[Stored data entries]
##########
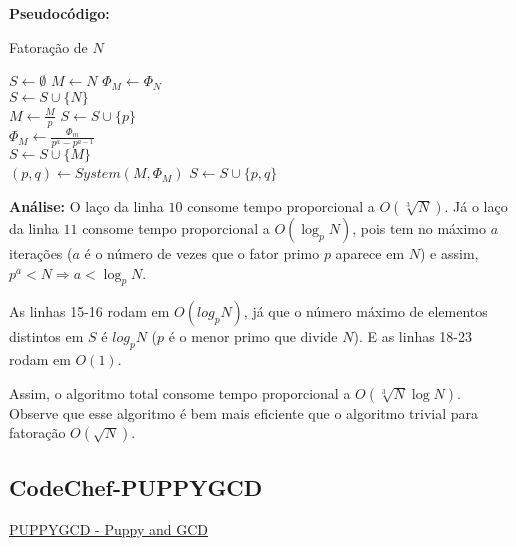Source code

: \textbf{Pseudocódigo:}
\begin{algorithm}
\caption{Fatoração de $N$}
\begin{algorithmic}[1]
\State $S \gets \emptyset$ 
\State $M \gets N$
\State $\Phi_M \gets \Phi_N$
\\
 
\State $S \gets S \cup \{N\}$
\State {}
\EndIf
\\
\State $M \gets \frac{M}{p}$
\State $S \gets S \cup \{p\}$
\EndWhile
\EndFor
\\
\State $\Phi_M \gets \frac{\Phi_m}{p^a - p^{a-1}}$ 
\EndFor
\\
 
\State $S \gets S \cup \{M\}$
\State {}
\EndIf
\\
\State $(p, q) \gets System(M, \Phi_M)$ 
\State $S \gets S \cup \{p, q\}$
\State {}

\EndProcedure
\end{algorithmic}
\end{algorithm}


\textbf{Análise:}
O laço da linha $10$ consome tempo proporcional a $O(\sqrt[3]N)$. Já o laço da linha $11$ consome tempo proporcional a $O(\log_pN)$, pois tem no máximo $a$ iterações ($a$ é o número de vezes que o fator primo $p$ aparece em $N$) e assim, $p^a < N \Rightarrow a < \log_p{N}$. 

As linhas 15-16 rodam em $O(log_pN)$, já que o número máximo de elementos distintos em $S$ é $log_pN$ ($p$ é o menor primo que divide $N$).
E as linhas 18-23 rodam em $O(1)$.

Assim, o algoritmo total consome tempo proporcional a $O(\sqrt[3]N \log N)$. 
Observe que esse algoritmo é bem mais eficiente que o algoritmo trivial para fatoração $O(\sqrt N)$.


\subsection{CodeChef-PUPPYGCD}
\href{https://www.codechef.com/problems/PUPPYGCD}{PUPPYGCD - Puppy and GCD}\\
##########
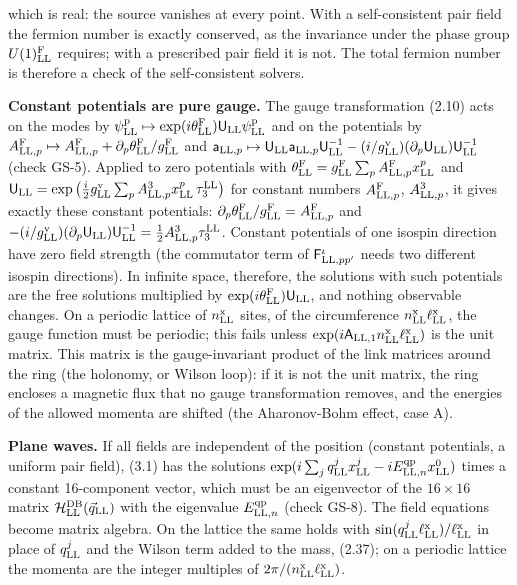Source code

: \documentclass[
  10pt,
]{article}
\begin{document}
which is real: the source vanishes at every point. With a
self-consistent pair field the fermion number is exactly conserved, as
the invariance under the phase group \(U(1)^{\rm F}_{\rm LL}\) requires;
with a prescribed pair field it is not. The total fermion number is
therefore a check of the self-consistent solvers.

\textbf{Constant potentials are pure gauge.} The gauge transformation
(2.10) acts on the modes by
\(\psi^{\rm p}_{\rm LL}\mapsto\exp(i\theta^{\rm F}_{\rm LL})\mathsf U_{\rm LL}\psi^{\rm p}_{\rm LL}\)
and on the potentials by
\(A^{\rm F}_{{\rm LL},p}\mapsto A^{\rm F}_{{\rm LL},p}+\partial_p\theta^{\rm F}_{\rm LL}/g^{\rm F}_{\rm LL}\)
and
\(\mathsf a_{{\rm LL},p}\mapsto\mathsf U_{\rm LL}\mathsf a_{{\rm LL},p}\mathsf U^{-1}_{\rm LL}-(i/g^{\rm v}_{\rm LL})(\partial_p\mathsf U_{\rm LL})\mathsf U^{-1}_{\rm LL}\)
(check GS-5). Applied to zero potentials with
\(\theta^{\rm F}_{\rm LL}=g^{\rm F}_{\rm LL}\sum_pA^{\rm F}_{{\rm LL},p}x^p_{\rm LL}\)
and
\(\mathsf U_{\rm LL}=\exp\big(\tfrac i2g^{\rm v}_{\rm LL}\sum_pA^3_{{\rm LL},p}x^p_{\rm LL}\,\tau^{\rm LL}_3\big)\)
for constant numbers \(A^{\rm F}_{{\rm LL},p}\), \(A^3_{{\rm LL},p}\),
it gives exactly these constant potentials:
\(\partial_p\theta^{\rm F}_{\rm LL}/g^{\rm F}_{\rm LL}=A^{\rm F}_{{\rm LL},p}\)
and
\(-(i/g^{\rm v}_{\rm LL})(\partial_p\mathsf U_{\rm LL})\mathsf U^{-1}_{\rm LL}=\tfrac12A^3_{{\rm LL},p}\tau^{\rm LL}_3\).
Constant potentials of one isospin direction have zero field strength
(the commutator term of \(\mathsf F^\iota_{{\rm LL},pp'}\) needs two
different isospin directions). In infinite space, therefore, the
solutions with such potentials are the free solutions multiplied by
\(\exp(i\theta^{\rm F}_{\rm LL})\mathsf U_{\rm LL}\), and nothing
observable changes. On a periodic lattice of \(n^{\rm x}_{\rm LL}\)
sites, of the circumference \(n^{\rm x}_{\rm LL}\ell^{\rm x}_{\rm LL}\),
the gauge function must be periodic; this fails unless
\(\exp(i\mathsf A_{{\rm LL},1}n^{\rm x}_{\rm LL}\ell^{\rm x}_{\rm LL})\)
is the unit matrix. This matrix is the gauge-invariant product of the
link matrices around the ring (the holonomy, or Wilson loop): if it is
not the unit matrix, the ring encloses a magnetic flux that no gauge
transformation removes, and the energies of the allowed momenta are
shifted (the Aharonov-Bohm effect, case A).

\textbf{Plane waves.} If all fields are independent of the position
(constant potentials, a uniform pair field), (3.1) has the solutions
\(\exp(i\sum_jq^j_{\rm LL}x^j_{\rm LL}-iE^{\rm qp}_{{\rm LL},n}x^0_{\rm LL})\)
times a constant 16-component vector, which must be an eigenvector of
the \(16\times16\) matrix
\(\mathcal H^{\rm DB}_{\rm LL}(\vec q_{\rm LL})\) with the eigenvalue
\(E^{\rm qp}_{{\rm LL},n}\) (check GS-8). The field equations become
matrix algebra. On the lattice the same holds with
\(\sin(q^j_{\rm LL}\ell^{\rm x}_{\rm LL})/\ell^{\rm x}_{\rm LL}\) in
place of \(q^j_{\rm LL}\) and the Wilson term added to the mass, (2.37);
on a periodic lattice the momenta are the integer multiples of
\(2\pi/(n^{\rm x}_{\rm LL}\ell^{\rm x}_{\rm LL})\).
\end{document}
##########
Whenever the word "must" appears in a line above, copy that line.

the gauge function must be periodic; this fails unless
times a constant 16-component vector, which must be an eigenvector of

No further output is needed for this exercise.